Puxando-a, enlaçou-a pela cintura. Quando Isabella inclinou a cabeça, ele disse com suavidade:
- Não posso mais viver sem você.
- Oh, Rafael, eu...
Ele riu.
- Ei, sei o quanto lhe custou ficar calada durante os últimos minutos! Mas aguente só mais um pouquinho, para que eu possa fazer tudo como manda o figurino, certo?
Isabella fez que sim, entre risos e lágrimas.
- Eu te amo, Isabella Santoni. - A sinceridade estampava-se em seu semblante. - Quer se casar comigo?
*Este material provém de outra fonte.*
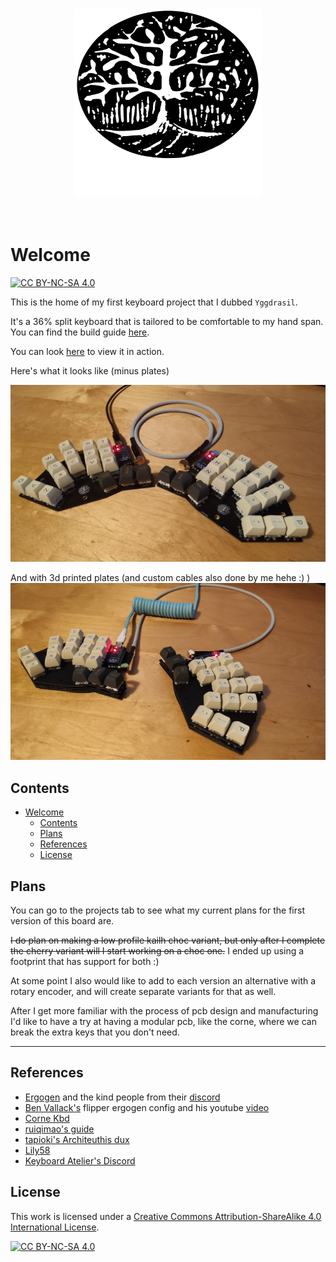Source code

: <div align="center">
  <img width="300" height="300" src="media/logo_white_bg_text.svg" alt="Yggdrasil">
</div>

</br>
</br>

# Welcome

[![CC BY-NC-SA 4.0][cc-by-nc-sa-shield]][cc-by-nc-sa]

This is the home of my first keyboard project that I dubbed `Yggdrasil`.

It's a 36% split keyboard that is tailored to be comfortable to my hand span. You can find the build guide [here](./docs/build.md).

You can look [here](https://www.youtube.com/watch?v=r2uFzhUAN9s) to view it in action.

Here's what it looks like (minus plates)

![Final](media/final_rev1_1.jpg)

And with 3d printed plates (and custom cables also done by me hehe :) )
![Final_v2](media/rev1_plates_cables.jpg)

## Contents

- [Welcome](#welcome)
  - [Contents](#contents)
  - [Plans](#plans)
  - [References](#references)
  - [License](#license)

## Plans

You can go to the projects tab to see what my current plans for the first version of this board are.

~~I do plan on making a low profile kailh choc variant, but only after I complete the cherry variant will I start working on a choc one.~~ I ended up using a footprint that has support for both :)

At some point I also would like to add to each version an alternative with a rotary encoder, and will create separate variants for that as well.

After I get more familiar with the process of pcb design and manufacturing I'd like to have a try at having a modular pcb, like the corne, where we can break the extra keys that you don't need.

---

## References

- [Ergogen](https://github.com/ergogen/ergogen) and the kind people from their [discord](https://discord.gg/nbKcAZB)
- [Ben Vallack's](https://github.com/benvallack/ergogen) flipper ergogen config and his youtube [video](https://www.youtube.com/watch?v=UKfeJrRIcxw)
- [Corne Kbd](https://github.com/foostan/crkbd)
- [ruiqimao's guide](https://github.com/ruiqimao/keyboard-pcb-guide)
- [tapioki's Architeuthis dux](https://github.com/tapioki/cephalopoda/tree/main/Architeuthis%20dux)
- [Lily58](https://github.com/kata0510/Lily58)
- [Keyboard Atelier's Discord](https://discord.gg/b7vwhHS)

## License

This work is licensed under a [Creative Commons Attribution-ShareAlike 4.0 International License][cc-by-nc-sa].

[![CC BY-NC-SA 4.0][cc-by-nc-sa-image]][cc-by-nc-sa]

[cc-by-nc-sa]: http://creativecommons.org/licenses/by-nc-sa/4.0/
[cc-by-nc-sa-image]: https://licensebuttons.net/l/by-nc-sa/4.0/88x31.png
[cc-by-nc-sa-shield]: https://img.shields.io/badge/License-CC%20BY--NC--SA%204.0-lightgrey.svg
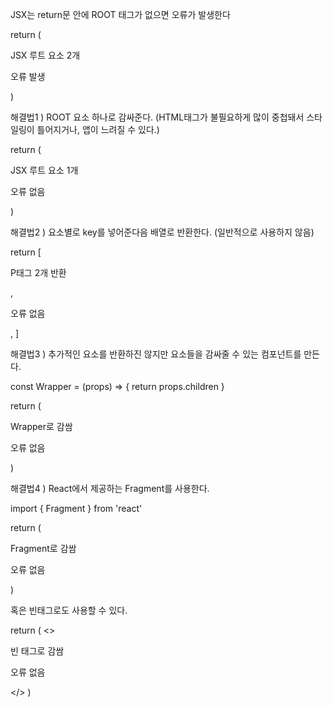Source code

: JSX는 return문 안에 ROOT 태그가 없으면 오류가 발생한다

return (
    <p>JSX 루트 요소 2개</p>
    <p>오류 발생</p>
)

해결법1 ) ROOT 요소 하나로 감싸준다. (HTML태그가 불필요하게 많이 중첩돼서 스타일링이 틀어지거나, 앱이 느려질 수 있다.)

return (
    <div>
        <p>JSX 루트 요소 1개</p>
        <p>오류 없음</p>
    </div>
)

해결법2 ) 요소별로 key를 넣어준다음 배열로 반환한다. (일반적으로 사용하지 않음)

return [
    <p key="p-tag1">P태그 2개 반환</p>,
    <p key="p-tag2">오류 없음</p>,
]

해결법3 ) 추가적인 요소를 반환하진 않지만 요소들을 감싸줄 수 있는 컴포넌트를 만든다.

const Wrapper = (props) => {
    <!-- 추가 태그 없이 children만 반환함 -->
    return props.children
}

return (
    <Wrapper>
        <p>Wrapper로 감쌈</p>
        <p>오류 없음</p>
    </Wrapper>
)

해결법4 ) React에서 제공하는 Fragment를 사용한다.

import { Fragment } from 'react'

return (
    <!-- 위에서 만든 Wrapper와 같은 역할을 한다 -->
    <Fragment>
        <p>Fragment로 감쌈</p>
        <p>오류 없음</p>
    </Fragment>
)

혹은 빈태그로도 사용할 수 있다.

return (
    <>
        <p>빈 태그로 감쌈</p>
        <p>오류 없음</p>
    </>
)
O pulso dela disparou, e Isabella achou que não conseguiria se manter de pé. Tinha vontade de beliscar-se para se certificar de que não estava em sua cama, sonhando. Ouvir Rafael dizer tudo aquilo significava que, enfim, realizaria o grande sonho que sempre alimentara, e que concretizaria esse sonho em grande estilo.
- Posso falar agora?
- Depende do que irá dizer.
- Quero dizer “sim”, caubói.
Rafael abriu os lábios num sorriso radiante, fazendo-a sentir aquele frio no estômago tão familiar.
- Então fale, Isabella.
- Sim!
Com um gesto súbito, Rafael a tomou nos braços como se fosse uma criança.
- Acho que foi a resposta mais curta que já ouvi de você.
Isabella enlaçou-o pelo pescoço e o beijou de leve. Então, muito sorridente, afirmou:
- Não se acostume com isso, porque preciso falar. Ficar calada este tempo todo foi um verdadeiro martírio... já que... que tenho tanta coisa para lhe dizer e saber... Para lhe contar... Senti tanto sua falta e a de Emily... Não pode imaginar o esforço supremo que tive de fazer para não sair correndo daqui e ir para a fazenda e...
Ele gargalhou.
- Está gaguejando, Bella.
- Nesse caso, beije-me, caubói. E não ouse parar!
Suspirando de felicidade, Isabella sentiu os lábios quentes de Rafael sobre os seus. A princípio, com carinho, e depois com volúpia. Sentiu um prazer inigualável tomar conta de seus sentidos.
A platéia, enternecida, foi ao delírio.